__What this task involves__: Down to the last word, output the records below, skipping any images.

__Records for the exercise__:
▬▬▬

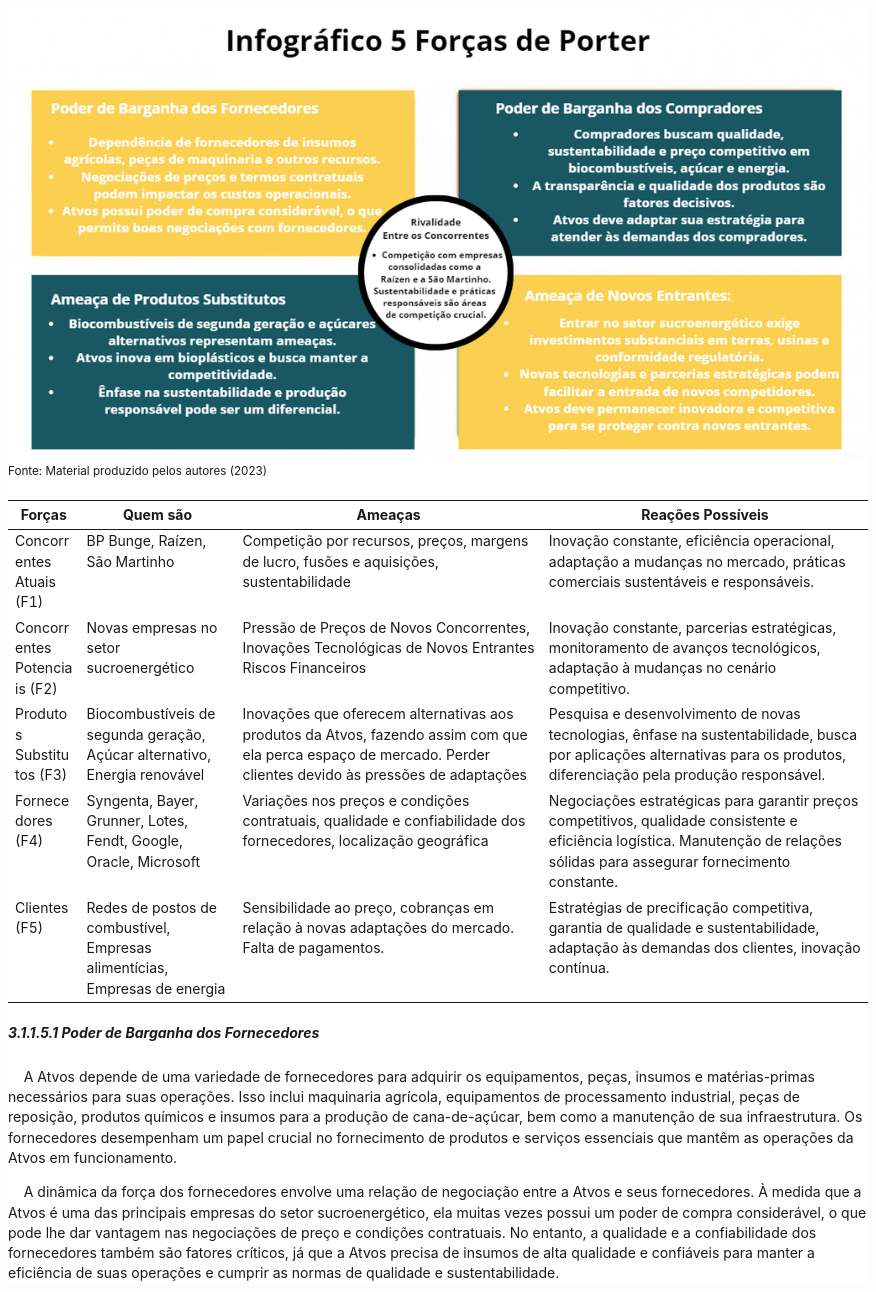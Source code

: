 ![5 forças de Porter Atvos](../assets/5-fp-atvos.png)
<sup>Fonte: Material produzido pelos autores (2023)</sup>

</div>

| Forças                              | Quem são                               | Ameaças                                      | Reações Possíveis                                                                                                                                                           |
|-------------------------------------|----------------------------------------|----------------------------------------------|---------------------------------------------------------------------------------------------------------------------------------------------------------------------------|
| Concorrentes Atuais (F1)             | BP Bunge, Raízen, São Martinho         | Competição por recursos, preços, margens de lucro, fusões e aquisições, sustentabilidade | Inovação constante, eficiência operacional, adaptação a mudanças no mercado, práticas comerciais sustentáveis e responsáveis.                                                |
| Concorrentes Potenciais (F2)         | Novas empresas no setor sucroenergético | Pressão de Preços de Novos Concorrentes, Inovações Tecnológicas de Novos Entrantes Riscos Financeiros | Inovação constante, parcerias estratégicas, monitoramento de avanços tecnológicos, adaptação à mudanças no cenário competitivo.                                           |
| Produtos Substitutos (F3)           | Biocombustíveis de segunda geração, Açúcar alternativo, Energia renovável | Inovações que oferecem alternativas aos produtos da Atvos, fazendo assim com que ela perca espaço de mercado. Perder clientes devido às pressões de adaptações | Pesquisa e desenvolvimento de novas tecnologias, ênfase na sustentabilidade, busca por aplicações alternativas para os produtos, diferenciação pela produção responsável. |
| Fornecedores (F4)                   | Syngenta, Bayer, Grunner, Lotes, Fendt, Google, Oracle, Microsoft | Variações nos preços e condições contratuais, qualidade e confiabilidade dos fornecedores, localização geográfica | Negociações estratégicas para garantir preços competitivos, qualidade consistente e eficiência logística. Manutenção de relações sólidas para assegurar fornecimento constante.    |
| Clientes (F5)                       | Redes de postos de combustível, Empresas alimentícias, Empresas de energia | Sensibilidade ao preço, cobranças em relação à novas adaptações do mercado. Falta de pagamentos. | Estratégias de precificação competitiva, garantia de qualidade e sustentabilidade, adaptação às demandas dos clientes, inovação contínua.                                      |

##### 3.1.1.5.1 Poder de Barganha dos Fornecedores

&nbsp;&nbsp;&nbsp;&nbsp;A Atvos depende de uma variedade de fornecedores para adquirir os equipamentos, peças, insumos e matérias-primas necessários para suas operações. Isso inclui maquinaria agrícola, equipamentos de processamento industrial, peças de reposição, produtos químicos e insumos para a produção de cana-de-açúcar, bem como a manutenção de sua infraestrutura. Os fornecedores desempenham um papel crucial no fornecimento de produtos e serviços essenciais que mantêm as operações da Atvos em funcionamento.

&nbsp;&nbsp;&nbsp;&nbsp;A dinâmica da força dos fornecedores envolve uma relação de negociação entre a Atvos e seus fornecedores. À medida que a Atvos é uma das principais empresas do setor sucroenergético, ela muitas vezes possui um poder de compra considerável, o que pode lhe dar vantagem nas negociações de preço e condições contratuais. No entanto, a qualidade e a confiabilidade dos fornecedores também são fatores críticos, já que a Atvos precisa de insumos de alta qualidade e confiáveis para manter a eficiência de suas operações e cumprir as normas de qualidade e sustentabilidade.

▬▬▬

__Response for this exercise__:
Source code

: ![5 forças de Porter Atvos](../assets/5-fp-atvos.png)
<sup>Fonte: Material produzido pelos autores (2023)</sup>

</div>

| Forças                              | Quem são                               | Ameaças                                      | Reações Possíveis                                                                                                                                                           |
|-------------------------------------|----------------------------------------|----------------------------------------------|---------------------------------------------------------------------------------------------------------------------------------------------------------------------------|
| Concorrentes Atuais (F1)             | BP Bunge, Raízen, São Martinho         | Competição por recursos, preços, margens de lucro, fusões e aquisições, sustentabilidade | Inovação constante, eficiência operacional, adaptação a mudanças no mercado, práticas comerciais sustentáveis e responsáveis.                                                |
| Concorrentes Potenciais (F2)         | Novas empresas no setor sucroenergético | Pressão de Preços de Novos Concorrentes, Inovações Tecnológicas de Novos Entrantes Riscos Financeiros | Inovação constante, parcerias estratégicas, monitoramento de avanços tecnológicos, adaptação à mudanças no cenário competitivo.                                           |
| Produtos Substitutos (F3)           | Biocombustíveis de segunda geração, Açúcar alternativo, Energia renovável | Inovações que oferecem alternativas aos produtos da Atvos, fazendo assim com que ela perca espaço de mercado. Perder clientes devido às pressões de adaptações | Pesquisa e desenvolvimento de novas tecnologias, ênfase na sustentabilidade, busca por aplicações alternativas para os produtos, diferenciação pela produção responsável. |
| Fornecedores (F4)                   | Syngenta, Bayer, Grunner, Lotes, Fendt, Google, Oracle, Microsoft | Variações nos preços e condições contratuais, qualidade e confiabilidade dos fornecedores, localização geográfica | Negociações estratégicas para garantir preços competitivos, qualidade consistente e eficiência logística. Manutenção de relações sólidas para assegurar fornecimento constante.    |
| Clientes (F5)                       | Redes de postos de combustível, Empresas alimentícias, Empresas de energia | Sensibilidade ao preço, cobranças em relação à novas adaptações do mercado. Falta de pagamentos. | Estratégias de precificação competitiva, garantia de qualidade e sustentabilidade, adaptação às demandas dos clientes, inovação contínua.                                      |

##### 3.1.1.5.1 Poder de Barganha dos Fornecedores

&nbsp;&nbsp;&nbsp;&nbsp;A Atvos depende de uma variedade de fornecedores para adquirir os equipamentos, peças, insumos e matérias-primas necessários para suas operações. Isso inclui maquinaria agrícola, equipamentos de processamento industrial, peças de reposição, produtos químicos e insumos para a produção de cana-de-açúcar, bem como a manutenção de sua infraestrutura. Os fornecedores desempenham um papel crucial no fornecimento de produtos e serviços essenciais que mantêm as operações da Atvos em funcionamento.

&nbsp;&nbsp;&nbsp;&nbsp;A dinâmica da força dos fornecedores envolve uma relação de negociação entre a Atvos e seus fornecedores. À medida que a Atvos é uma das principais empresas do setor sucroenergético, ela muitas vezes possui um poder de compra considerável, o que pode lhe dar vantagem nas negociações de preço e condições contratuais. No entanto, a qualidade e a confiabilidade dos fornecedores também são fatores críticos, já que a Atvos precisa de insumos de alta qualidade e confiáveis para manter a eficiência de suas operações e cumprir as normas de qualidade e sustentabilidade.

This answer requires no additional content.